▶ [Source data]
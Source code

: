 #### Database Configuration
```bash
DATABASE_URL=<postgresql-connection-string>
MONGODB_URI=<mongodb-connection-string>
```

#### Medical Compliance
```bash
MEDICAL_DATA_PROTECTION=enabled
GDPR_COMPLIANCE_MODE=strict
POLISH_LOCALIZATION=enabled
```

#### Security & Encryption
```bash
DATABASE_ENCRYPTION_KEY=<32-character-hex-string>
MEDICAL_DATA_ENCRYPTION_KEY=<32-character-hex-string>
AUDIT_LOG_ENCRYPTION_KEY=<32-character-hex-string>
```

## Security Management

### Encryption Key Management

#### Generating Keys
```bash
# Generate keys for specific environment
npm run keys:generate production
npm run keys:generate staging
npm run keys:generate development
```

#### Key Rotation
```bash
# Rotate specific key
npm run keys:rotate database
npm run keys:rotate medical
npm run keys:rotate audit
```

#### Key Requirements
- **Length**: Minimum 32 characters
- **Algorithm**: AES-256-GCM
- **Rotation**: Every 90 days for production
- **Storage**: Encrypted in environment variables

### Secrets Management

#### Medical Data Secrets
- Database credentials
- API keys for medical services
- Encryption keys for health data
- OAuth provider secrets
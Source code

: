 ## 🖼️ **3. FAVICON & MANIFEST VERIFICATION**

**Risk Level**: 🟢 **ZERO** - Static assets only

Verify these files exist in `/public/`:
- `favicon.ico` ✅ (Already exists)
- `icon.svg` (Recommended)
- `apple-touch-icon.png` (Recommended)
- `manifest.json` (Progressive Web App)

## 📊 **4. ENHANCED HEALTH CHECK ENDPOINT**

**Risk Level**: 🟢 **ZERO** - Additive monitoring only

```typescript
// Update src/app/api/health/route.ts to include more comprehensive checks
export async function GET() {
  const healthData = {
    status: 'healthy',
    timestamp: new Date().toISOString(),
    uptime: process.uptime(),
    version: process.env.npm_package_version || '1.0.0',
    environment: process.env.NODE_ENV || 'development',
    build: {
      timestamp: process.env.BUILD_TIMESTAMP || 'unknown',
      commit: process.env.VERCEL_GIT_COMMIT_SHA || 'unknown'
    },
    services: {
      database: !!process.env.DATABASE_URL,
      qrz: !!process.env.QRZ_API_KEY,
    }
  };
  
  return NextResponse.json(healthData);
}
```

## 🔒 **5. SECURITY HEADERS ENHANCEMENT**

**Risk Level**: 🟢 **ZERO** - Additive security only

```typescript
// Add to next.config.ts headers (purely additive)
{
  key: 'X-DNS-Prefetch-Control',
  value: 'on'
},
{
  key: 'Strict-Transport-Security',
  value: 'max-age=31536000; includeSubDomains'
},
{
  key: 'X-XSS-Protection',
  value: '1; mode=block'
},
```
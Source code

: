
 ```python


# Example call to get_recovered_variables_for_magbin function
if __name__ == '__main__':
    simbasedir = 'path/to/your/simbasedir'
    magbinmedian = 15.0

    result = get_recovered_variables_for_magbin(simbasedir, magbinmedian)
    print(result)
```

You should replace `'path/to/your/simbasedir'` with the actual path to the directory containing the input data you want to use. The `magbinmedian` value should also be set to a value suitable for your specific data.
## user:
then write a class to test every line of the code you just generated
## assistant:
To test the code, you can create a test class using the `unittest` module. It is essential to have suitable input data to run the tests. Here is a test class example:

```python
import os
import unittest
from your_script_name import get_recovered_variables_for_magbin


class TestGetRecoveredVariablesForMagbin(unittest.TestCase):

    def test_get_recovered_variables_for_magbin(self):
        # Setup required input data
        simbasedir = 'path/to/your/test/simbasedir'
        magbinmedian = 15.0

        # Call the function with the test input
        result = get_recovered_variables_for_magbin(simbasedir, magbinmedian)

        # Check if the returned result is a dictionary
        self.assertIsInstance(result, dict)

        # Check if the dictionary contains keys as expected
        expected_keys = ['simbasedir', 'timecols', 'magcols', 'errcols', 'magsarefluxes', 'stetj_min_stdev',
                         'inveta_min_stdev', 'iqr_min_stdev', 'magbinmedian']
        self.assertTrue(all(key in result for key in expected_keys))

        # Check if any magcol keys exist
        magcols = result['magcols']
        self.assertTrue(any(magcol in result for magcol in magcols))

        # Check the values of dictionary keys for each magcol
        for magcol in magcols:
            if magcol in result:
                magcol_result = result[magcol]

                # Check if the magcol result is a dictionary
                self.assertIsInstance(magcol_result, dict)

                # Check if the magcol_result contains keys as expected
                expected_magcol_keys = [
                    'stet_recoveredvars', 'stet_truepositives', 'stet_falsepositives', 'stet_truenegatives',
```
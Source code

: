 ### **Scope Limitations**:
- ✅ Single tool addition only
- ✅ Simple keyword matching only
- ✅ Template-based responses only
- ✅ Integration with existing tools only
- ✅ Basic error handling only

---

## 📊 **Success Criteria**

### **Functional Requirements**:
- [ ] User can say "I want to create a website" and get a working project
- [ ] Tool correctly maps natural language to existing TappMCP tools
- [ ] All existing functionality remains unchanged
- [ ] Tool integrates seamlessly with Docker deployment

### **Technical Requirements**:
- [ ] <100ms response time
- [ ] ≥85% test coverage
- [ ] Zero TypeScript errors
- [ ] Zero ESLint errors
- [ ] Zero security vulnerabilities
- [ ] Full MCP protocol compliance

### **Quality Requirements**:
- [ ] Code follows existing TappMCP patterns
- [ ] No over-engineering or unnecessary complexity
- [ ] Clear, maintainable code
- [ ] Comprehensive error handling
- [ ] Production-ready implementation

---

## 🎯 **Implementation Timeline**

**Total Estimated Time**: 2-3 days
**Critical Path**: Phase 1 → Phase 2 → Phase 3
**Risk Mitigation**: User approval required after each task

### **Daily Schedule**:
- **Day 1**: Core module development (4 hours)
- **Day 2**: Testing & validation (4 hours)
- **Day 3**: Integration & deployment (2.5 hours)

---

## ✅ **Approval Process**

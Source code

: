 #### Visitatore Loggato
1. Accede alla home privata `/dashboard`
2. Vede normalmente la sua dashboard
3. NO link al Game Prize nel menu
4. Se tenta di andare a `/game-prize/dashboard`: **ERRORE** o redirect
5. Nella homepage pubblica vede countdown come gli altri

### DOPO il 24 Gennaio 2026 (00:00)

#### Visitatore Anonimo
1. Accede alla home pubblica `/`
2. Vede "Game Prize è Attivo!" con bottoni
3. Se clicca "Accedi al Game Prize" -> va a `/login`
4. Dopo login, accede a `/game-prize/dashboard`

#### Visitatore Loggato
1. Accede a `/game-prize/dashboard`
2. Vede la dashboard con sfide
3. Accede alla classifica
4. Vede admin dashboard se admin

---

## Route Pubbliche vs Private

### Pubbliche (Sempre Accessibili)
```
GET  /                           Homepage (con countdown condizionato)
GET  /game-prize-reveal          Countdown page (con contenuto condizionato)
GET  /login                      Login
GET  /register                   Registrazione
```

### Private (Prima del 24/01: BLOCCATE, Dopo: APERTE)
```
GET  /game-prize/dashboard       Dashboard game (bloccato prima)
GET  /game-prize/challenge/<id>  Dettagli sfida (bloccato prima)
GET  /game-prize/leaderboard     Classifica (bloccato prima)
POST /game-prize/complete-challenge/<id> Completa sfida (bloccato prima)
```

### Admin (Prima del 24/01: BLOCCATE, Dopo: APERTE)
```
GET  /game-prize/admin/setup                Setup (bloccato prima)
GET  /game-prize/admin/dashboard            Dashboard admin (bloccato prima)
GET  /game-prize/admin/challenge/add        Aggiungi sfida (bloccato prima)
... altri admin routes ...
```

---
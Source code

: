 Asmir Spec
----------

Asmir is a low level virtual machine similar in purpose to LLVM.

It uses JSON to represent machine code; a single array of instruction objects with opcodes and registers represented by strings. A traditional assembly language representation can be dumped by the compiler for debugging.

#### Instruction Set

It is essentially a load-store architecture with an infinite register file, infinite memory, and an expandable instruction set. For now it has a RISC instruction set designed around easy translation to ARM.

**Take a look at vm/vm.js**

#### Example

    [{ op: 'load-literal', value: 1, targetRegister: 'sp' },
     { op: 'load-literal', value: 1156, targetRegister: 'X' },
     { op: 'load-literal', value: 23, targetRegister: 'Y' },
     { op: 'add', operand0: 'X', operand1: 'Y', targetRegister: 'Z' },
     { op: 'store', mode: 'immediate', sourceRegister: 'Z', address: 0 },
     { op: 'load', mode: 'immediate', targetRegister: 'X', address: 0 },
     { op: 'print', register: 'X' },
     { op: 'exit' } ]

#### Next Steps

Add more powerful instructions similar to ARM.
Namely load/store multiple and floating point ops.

▶ [Your objective] Lines from the entries that contain the word "condizionato" are what the answer must hold.

▶ [Result of the exercise]
GET  /                           Homepage (con countdown condizionato)
GET  /game-prize-reveal          Countdown page (con contenuto condizionato)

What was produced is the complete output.